→ **Task brief**:
The answer consists of one number: how many lines of the data below include the string "from".

[Saved entries]
────────────────────
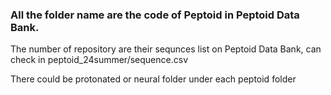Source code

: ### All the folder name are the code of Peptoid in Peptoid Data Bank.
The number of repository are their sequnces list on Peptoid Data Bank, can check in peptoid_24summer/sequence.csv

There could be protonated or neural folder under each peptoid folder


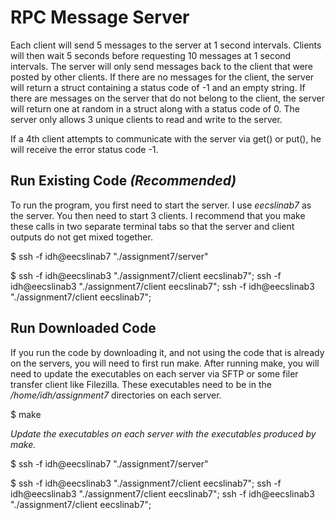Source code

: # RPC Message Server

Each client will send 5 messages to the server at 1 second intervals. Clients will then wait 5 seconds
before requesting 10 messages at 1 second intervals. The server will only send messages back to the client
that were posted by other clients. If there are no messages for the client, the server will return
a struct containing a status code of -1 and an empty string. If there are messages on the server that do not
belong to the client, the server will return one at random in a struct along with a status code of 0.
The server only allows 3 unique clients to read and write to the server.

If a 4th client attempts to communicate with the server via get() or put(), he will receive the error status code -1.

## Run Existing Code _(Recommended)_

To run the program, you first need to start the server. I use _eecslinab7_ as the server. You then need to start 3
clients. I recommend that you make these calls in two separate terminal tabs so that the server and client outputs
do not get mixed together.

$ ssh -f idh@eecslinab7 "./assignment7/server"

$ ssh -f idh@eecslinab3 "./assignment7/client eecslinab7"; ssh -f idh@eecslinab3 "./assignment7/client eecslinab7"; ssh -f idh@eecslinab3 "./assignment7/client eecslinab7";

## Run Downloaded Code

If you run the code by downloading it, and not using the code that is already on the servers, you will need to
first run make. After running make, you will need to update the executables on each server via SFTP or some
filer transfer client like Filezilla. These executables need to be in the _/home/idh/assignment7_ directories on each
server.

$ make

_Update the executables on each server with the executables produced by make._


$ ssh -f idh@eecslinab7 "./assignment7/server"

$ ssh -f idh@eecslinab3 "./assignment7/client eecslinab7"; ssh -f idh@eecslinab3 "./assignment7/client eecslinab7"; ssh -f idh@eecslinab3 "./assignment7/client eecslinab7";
────────────────────
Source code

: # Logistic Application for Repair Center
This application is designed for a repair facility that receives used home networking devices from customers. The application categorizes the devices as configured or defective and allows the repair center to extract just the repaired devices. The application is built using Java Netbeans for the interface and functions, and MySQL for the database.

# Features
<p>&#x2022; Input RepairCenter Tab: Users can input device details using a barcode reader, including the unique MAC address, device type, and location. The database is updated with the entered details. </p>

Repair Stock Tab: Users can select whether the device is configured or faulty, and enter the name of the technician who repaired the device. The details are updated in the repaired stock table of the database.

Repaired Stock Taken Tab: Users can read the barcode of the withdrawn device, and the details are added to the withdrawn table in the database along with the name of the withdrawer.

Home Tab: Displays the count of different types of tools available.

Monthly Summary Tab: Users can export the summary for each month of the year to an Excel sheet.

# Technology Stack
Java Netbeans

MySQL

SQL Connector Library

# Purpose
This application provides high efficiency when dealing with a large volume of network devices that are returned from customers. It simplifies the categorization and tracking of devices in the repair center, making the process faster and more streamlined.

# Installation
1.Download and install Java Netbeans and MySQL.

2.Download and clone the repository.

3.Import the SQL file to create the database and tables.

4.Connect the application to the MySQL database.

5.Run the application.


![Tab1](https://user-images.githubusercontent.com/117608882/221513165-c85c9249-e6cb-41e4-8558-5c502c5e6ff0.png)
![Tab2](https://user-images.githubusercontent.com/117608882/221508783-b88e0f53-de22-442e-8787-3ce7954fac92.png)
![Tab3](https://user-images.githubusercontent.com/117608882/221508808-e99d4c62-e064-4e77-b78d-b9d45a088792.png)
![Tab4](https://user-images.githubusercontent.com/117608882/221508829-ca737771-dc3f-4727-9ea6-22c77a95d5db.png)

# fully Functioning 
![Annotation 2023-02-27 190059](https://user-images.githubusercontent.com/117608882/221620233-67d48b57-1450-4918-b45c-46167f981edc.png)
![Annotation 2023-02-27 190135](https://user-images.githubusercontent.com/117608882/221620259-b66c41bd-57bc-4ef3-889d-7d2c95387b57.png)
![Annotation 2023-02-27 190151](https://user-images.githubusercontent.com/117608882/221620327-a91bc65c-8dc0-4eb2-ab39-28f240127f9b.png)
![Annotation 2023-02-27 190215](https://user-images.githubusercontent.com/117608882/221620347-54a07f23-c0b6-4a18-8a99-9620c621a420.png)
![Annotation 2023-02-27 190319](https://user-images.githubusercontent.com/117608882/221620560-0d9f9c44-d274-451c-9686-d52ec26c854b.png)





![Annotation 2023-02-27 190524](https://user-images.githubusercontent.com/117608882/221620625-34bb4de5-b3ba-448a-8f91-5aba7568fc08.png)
────────────────────
→ **Solution**:
2